Emerging Treatment Options for BRCA-Mutated Breast Cancer - Episode 2
Joyce O’Shaughnessy, MD: Welcome to this OncLive News Network® presentation, broadcasting live from MJH Studios. Today’s discussion will be focused on systemic therapy for hereditary breast cancer and evolving treatment strategies in this setting.
I’m your host, Dr. Joyce O’Shaughnessy. I’m the Celebrating Women’s Chair of breast cancer research at the Baylor University Medical Center, Texas Oncology and US Oncology, in Dallas, Texas. Today I’m joined by 2 colleagues who are experts in breast cancer treatment and research.

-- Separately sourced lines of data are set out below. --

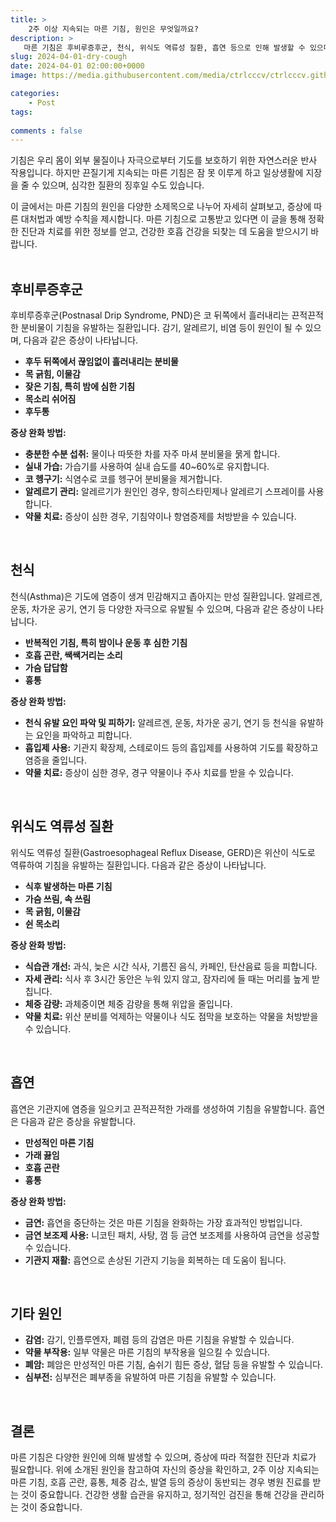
 ```yaml
---
title: >
    2주 이상 지속되는 마른 기침, 원인은 무엇일까요?
description: > 
   마른 기침은 후비루증후군, 천식, 위식도 역류성 질환, 흡연 등으로 인해 발생할 수 있으며, 알레르기 관리와 적절한 치료가 필요하며, 만약 2주 이상 지속되거나 심각한 증상이 나타날 경우 의료진 상담이 필요합니다.  
slug: 2024-04-01-dry-cough
date: 2024-04-01 02:00:00+0000
image: https://media.githubusercontent.com/media/ctrlcccv/ctrlcccv.github.io/master/assets/img/post/2024-04-01-dry-cough.webp

categories:
    - Post
tags:
   
comments : false
---
```

기침은 우리 몸이 외부 물질이나 자극으로부터 기도를 보호하기 위한 자연스러운 반사 작용입니다. 하지만 끈질기게 지속되는 마른 기침은 잠 못 이루게 하고 일상생활에 지장을 줄 수 있으며, 심각한 질환의 징후일 수도 있습니다.  

이 글에서는 마른 기침의 원인을 다양한 소제목으로 나누어 자세히 살펴보고, 증상에 따른 대처법과 예방 수칙을 제시합니다. 마른 기침으로 고통받고 있다면 이 글을 통해 정확한 진단과 치료를 위한 정보를 얻고, 건강한 호흡 건강을 되찾는 데 도움을 받으시기 바랍니다.   
<br>

## 후비루증후군 

후비루증후군(Postnasal Drip Syndrome, PND)은 코 뒤쪽에서 흘러내리는 끈적끈적한 분비물이 기침을 유발하는 질환입니다. 감기, 알레르기, 비염 등이 원인이 될 수 있으며, 다음과 같은 증상이 나타납니다.

* **후두 뒤쪽에서 끊임없이 흘러내리는 분비물**
* **목 긁힘, 이물감**
* **잦은 기침, 특히 밤에 심한 기침**
* **목소리 쉬어짐**
* **후두통**

**증상 완화 방법:**

* **충분한 수분 섭취:** 물이나 따뜻한 차를 자주 마셔 분비물을 묽게 합니다.
* **실내 가습:** 가습기를 사용하여 실내 습도를 40~60%로 유지합니다.
* **코 헹구기:** 식염수로 코를 헹구어 분비물을 제거합니다.
* **알레르기 관리:** 알레르기가 원인인 경우, 항히스타민제나 알레르기 스프레이를 사용합니다.
* **약물 치료:** 증상이 심한 경우, 기침약이나 항염증제를 처방받을 수 있습니다.

<br>

## 천식 

천식(Asthma)은 기도에 염증이 생겨 민감해지고 좁아지는 만성 질환입니다. 알레르겐, 운동, 차가운 공기, 연기 등 다양한 자극으로 유발될 수 있으며, 다음과 같은 증상이 나타납니다.



<ins class="adsbygoogle"
     style="display:block; text-align:center;"
     data-ad-layout="in-article"
     data-ad-format="fluid"
     data-ad-client="ca-pub-8535540836842352"
     data-ad-slot="2974559225"></ins>
<script>
     (adsbygoogle = window.adsbygoogle || []).push({});
</script>


* **반복적인 기침, 특히 밤이나 운동 후 심한 기침**
* **호흡 곤란, 쌕쌕거리는 소리**
* **가슴 답답함**
* **흉통**

**증상 완화 방법:**

* **천식 유발 요인 파악 및 피하기:** 알레르겐, 운동, 차가운 공기, 연기 등 천식을 유발하는 요인을 파악하고 피합니다.
* **흡입제 사용:** 기관지 확장제, 스테로이드 등의 흡입제를 사용하여 기도를 확장하고 염증을 줄입니다.
* **약물 치료:** 증상이 심한 경우, 경구 약물이나 주사 치료를 받을 수 있습니다.

<br>

## 위식도 역류성 질환 

위식도 역류성 질환(Gastroesophageal Reflux Disease, GERD)은 위산이 식도로 역류하여 기침을 유발하는 질환입니다. 다음과 같은 증상이 나타납니다.

* **식후 발생하는 마른 기침**
* **가슴 쓰림, 속 쓰림**
* **목 긁힘, 이물감**
* **쉰 목소리**

**증상 완화 방법:**

* **식습관 개선:** 과식, 늦은 시간 식사, 기름진 음식, 카페인, 탄산음료 등을 피합니다.
* **자세 관리:** 식사 후 3시간 동안은 누워 있지 않고, 잠자리에 들 때는 머리를 높게 받칩니다.
* **체중 감량:** 과체중이면 체중 감량을 통해 위압을 줄입니다.
* **약물 치료:** 위산 분비를 억제하는 약물이나 식도 점막을 보호하는 약물을 처방받을 수 있습니다.

<br>

## 흡연

흡연은 기관지에 염증을 일으키고 끈적끈적한 가래를 생성하여 기침을 유발합니다. 흡연은 다음과 같은 증상을 유발합니다.

* **만성적인 마른 기침**
* **가래 끓임**
* **호흡 곤란**
* **흉통**

**증상 완화 방법:**

* **금연:** 흡연을 중단하는 것은 마른 기침을 완화하는 가장 효과적인 방법입니다.
* **금연 보조제 사용:** 니코틴 패치, 사탕, 껌 등 금연 보조제를 사용하여 금연을 성공할 수 있습니다.
* **기관지 재활:** 흡연으로 손상된 기관지 기능을 회복하는 데 도움이 됩니다.

<br>

## 기타 원인

* **감염:** 감기, 인플루엔자, 폐렴 등의 감염은 마른 기침을 유발할 수 있습니다.
* **약물 부작용:** 일부 약물은 마른 기침의 부작용을 일으킬 수 있습니다.
* **폐암:** 폐암은 만성적인 마른 기침, 숨쉬기 힘든 증상, 혈담 등을 유발할 수 있습니다.
* **심부전:** 심부전은 폐부종을 유발하여 마른 기침을 유발할 수 있습니다.

<br>

## 결론
마른 기침은 다양한 원인에 의해 발생할 수 있으며, 증상에 따라 적절한 진단과 치료가 필요합니다. 위에 소개된 원인을 참고하여 자신의 증상을 확인하고, 2주 이상 지속되는 마른 기침, 호흡 곤란, 흉통, 체중 감소, 발열 등의 증상이 동반되는 경우 병원 진료를 받는 것이 중요합니다. 건강한 생활 습관을 유지하고, 정기적인 검진을 통해 건강을 관리하는 것이 중요합니다.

Dr. Tiffany Traina is the clinical director of the Breast Medicine Service, associate attending professor, and section head of the Triple-Negative Breast Cancer Research Program at Memorial Sloan Kettering Cancer Center; and associate professor of medicine at the Weill Cornell Medicine College of Medicine, in New York, New York.
Dr. Nadine Tung is an associate professor in the Department of Medicine at Harvard Medical School and is the director of both the Breast Medical Oncology Service and the Cancer Risk and Prevention Program at Beth Israel Deaconess Medical Center, in Boston, Massachusetts.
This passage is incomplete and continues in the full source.